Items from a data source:
┌──

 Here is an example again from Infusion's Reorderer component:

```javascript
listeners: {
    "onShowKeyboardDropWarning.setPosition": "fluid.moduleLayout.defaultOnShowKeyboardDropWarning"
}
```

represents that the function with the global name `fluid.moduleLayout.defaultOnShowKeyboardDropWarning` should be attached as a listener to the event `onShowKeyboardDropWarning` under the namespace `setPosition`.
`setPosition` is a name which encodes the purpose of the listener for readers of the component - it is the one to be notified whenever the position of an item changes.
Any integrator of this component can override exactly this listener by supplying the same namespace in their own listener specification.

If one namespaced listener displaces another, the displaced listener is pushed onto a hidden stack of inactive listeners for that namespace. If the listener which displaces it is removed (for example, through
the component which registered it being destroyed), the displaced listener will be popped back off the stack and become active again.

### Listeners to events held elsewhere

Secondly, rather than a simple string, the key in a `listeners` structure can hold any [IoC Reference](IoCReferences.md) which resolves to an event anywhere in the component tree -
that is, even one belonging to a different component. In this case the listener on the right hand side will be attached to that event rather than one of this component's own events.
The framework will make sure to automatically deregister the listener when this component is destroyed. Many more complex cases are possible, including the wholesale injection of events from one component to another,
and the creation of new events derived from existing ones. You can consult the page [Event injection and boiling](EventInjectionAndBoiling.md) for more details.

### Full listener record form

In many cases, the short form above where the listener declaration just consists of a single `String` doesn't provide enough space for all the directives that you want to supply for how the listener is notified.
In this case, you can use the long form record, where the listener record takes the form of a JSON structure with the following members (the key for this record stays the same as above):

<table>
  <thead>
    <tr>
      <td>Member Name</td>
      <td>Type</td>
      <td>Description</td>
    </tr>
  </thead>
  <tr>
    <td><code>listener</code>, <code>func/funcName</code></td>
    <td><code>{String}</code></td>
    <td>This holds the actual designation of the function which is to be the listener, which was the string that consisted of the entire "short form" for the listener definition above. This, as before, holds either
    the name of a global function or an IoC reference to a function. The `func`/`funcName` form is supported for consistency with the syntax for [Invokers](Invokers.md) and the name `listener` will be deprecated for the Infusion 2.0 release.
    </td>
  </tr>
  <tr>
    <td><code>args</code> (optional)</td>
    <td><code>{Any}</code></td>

└──

[EXERCISE] When copying the data above, please keep exactly the lines from its first line through the line with "that is, even", both ends included, and drop the rest.

[TASK RESULT]
 Here is an example again from Infusion's Reorderer component:

```javascript
listeners: {
    "onShowKeyboardDropWarning.setPosition": "fluid.moduleLayout.defaultOnShowKeyboardDropWarning"
}
```

represents that the function with the global name `fluid.moduleLayout.defaultOnShowKeyboardDropWarning` should be attached as a listener to the event `onShowKeyboardDropWarning` under the namespace `setPosition`.
`setPosition` is a name which encodes the purpose of the listener for readers of the component - it is the one to be notified whenever the position of an item changes.
Any integrator of this component can override exactly this listener by supplying the same namespace in their own listener specification.

If one namespaced listener displaces another, the displaced listener is pushed onto a hidden stack of inactive listeners for that namespace. If the listener which displaces it is removed (for example, through
the component which registered it being destroyed), the displaced listener will be popped back off the stack and become active again.

### Listeners to events held elsewhere

Secondly, rather than a simple string, the key in a `listeners` structure can hold any [IoC Reference](IoCReferences.md) which resolves to an event anywhere in the component tree -
that is, even one belonging to a different component. In this case the listener on the right hand side will be attached to that event rather than one of this component's own events.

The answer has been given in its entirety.